TASK REQUIREMENTS: Reproduce exactly the lines below, starting with the line that contains "#### Ride in the Clouds 在云端骑行" and ending with the last line of the records, both included, and nothing else.

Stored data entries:
== Segment start ==

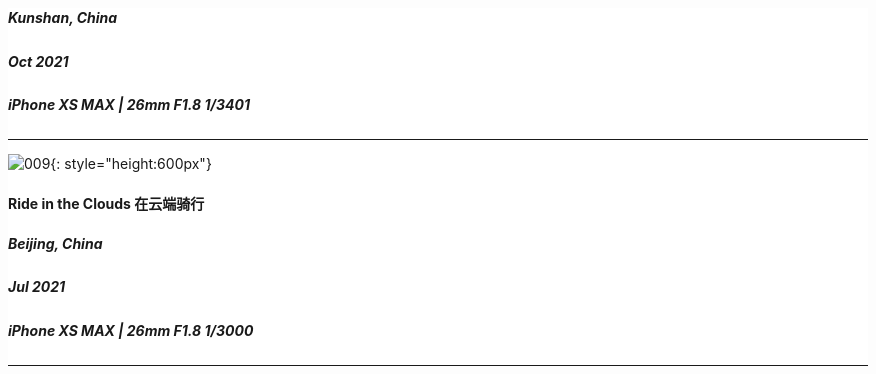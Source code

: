 ##### Kunshan, China

##### Oct 2021

##### iPhone XS MAX | 26mm F1.8 1/3401



---

![009](../img/blogs/shutter/09.jpg){: style="height:600px"}
#### Ride in the Clouds 在云端骑行

##### Beijing, China

##### Jul 2021

##### iPhone XS MAX | 26mm F1.8 1/3000



---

== Segment end ==

ANSWER TO THIS PROBLEM:
#### Ride in the Clouds 在云端骑行

##### Beijing, China

##### Jul 2021

##### iPhone XS MAX | 26mm F1.8 1/3000



---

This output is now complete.